Action item: Check each line of the data, and copy those where "похищение" appears.

Given records:
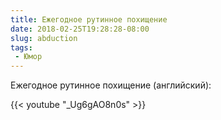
 ```yaml
---
title: Ежегодное рутинное похищение
date: 2018-02-25T19:28:28-08:00
slug: abduction
tags:
 - Юмор
---
```


Ежегодное рутинное похищение (английский):

{{< youtube "_Ug6gAO8n0s" >}}

<!--more-->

Answer space:
title: Ежегодное рутинное похищение
Ежегодное рутинное похищение (английский):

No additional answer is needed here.